Since then, the PTA has been employed with scant regard to ethnicity, though the decades long Wanni war meant that its victims were predominantly of Tamil ethnicity. In the eighties, ordinary Sinhalese citizens were targeted by the PTA during the so-called ‘period of terror’ in the South. The media was the first victim of the combined ill effects of the PTA and emergency regulations imposed under the Public Security Ordinance (PSO, 1947). Journalists were threatened, assaulted, imprisoned and killed under these laws.

Cardinal fault is ours
Those pontificating on media standards while living in the comfort of their secluded corners amidst retreating in dismayed disorder at the disarray of their much hyped rainbow alliance need to be forcibly reminded that journalists lived (and sometimes died) under the shadow of these laws. From that perspective, it is somewhat miraculous that notwithstanding its considerable racist, communalistic and chauvinistic warts, the mainstream media continues to function at all in this country.

Returning to that era of terror is still very much within the bounds of possibility. The cardinal fault is ours in allowing such a horrendous draft to emerge in the first instance. Secretive legislative drafting in exclusive conclaves, whether in relation to transitional justice, counter-terror or constitutional reform, should have not been tolerated from the inception. This is an exercise which runs directly counter to good governance precepts.

Pulling out ad hoc parts of the transitional justice package rather like a seedy magician with his rabbit’s hat has already led to incendiary resentment on the part of people directly affected by the conflict feeling excluded and marginalized. This miserable experience suffices to illustrate the dangers of complacency, even with the best of intentions. That process must not be repeated where the counter-terror draft is concerned. The repercussions would be exceedingly unfortunate.

Offending the principle of legality
As a matter of law, there is a clear argument why this draft is incapable of being revised to be acceptable. Each and every paragraph offends the first principle of legality which stipulates that a contemplated offence should be clearly defined, described in precise and unambiguous language. This was why in the past, terms such as “threatening or endangering the sovereignty or territorial integrity” of Sri Lanka or effecting “any other political or governmental change” in national security laws were completely contrary to the Rule of Law.

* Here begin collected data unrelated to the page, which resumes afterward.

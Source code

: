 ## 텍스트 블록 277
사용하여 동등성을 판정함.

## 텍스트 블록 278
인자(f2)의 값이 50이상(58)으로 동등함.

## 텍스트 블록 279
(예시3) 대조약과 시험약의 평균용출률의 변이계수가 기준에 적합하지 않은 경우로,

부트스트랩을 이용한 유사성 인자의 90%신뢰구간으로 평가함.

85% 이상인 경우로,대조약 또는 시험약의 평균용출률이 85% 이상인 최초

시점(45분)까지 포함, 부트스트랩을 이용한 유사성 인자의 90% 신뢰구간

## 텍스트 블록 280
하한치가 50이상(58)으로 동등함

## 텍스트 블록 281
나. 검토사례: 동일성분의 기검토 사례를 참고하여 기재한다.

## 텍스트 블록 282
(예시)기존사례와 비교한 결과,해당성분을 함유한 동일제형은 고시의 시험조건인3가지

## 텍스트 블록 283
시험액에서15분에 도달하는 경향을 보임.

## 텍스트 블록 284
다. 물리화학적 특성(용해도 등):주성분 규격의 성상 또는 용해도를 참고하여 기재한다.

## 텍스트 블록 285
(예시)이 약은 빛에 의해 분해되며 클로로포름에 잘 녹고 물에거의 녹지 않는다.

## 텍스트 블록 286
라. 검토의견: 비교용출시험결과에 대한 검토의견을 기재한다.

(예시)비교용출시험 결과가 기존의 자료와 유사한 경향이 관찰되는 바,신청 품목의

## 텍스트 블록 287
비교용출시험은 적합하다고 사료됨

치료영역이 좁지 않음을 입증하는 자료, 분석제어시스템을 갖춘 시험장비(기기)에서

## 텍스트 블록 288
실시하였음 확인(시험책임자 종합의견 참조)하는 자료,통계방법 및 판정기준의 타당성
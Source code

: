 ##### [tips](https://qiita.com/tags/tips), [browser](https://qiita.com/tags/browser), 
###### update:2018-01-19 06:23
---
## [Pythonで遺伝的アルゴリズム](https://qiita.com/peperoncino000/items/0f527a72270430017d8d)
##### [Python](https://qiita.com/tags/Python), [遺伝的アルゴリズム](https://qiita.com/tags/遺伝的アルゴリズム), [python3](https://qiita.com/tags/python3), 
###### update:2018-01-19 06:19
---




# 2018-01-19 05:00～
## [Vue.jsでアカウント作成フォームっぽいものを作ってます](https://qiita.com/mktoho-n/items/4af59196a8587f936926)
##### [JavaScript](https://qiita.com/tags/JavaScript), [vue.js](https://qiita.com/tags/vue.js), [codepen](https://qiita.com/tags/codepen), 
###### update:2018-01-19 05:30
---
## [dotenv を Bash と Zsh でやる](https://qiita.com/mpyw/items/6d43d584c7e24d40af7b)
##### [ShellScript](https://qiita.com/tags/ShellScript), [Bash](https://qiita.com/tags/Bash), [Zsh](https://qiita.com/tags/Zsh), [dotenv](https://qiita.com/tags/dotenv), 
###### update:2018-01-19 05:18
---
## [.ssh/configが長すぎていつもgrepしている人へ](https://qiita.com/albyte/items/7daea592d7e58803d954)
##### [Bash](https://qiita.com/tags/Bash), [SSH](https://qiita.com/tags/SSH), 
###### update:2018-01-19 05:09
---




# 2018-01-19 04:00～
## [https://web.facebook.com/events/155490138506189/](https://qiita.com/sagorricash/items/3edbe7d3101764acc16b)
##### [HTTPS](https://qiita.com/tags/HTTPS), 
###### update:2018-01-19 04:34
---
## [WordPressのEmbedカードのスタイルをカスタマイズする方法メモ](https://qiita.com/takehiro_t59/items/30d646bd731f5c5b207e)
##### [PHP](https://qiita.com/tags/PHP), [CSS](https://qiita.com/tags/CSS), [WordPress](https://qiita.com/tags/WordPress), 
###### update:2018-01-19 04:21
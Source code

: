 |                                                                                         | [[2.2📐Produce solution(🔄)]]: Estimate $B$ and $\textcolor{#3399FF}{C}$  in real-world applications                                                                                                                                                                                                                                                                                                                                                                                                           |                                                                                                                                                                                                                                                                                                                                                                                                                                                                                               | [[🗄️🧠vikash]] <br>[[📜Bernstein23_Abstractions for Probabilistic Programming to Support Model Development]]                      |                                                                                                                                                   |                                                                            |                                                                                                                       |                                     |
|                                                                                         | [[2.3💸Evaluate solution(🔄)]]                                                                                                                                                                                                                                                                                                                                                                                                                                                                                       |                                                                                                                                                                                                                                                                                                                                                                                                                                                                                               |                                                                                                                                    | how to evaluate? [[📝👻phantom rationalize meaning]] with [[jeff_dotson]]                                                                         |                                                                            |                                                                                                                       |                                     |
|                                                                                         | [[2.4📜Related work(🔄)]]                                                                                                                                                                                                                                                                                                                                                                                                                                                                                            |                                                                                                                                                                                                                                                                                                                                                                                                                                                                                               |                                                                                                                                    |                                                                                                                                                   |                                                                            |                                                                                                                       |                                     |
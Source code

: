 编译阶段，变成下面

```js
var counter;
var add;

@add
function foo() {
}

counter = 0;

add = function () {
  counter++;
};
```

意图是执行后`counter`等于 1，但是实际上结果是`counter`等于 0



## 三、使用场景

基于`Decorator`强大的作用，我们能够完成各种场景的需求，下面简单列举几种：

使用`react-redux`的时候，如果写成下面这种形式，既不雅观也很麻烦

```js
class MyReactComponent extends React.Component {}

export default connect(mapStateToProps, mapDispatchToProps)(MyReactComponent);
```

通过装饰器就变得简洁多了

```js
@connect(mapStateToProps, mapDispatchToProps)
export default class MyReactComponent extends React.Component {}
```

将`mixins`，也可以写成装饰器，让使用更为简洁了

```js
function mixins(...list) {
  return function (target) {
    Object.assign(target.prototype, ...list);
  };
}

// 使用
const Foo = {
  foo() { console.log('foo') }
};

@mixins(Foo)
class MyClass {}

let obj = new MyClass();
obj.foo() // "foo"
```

The public uproar to revise these arbitrary laws arose from that exact objection.

Quite apart from the draft’s vague definition of terrorist acts, there are terrifyingly familiar echoes in its classification of ‘terrorism related offences.’ This prohibits ‘words either spoken or intended to be read or by signs’ etc which ‘causes or intends to cause the commission of acts of violence between different communities or racial or religious groups. The prohibition is coupled with intent to cause harm to the ‘unity, territorial integrity or sovereignty of Sri Lanka or the peaceful coexistence of the people.’

These were the same clauses used to imprison journalists and dissenters in the past with the importation of additional references to ‘unity’ and ‘peaceful coexistence.’ These prohibitions are contrary to the Johannesburg Principles on National Security, Freedom of Expression and Access to Information which permits expression to be punished only if it incites imminent violence and there is a direct and immediate link thereto.

Disposing of the draft without further ado
Ludicrously the proposed offences also encompass theft of property by the State, including data, intellectual property or ‘other information.’ What exactly is meant by ‘other information’ is a matter for wild surmise.

In sum, this is the worst national security draft ever to be proposed in the history of this country, including under the Executive Presidencies of Jayawardene, Premadasa, Kumaratunga and Rajapaksa. It remains to be seen if President Maithripala Sirisena is desirous of having this dubious honour associated with his celebrated ‘yahapalanaya’ Presidency. The public demand must be to dispose of it unceremoniously and without further ado.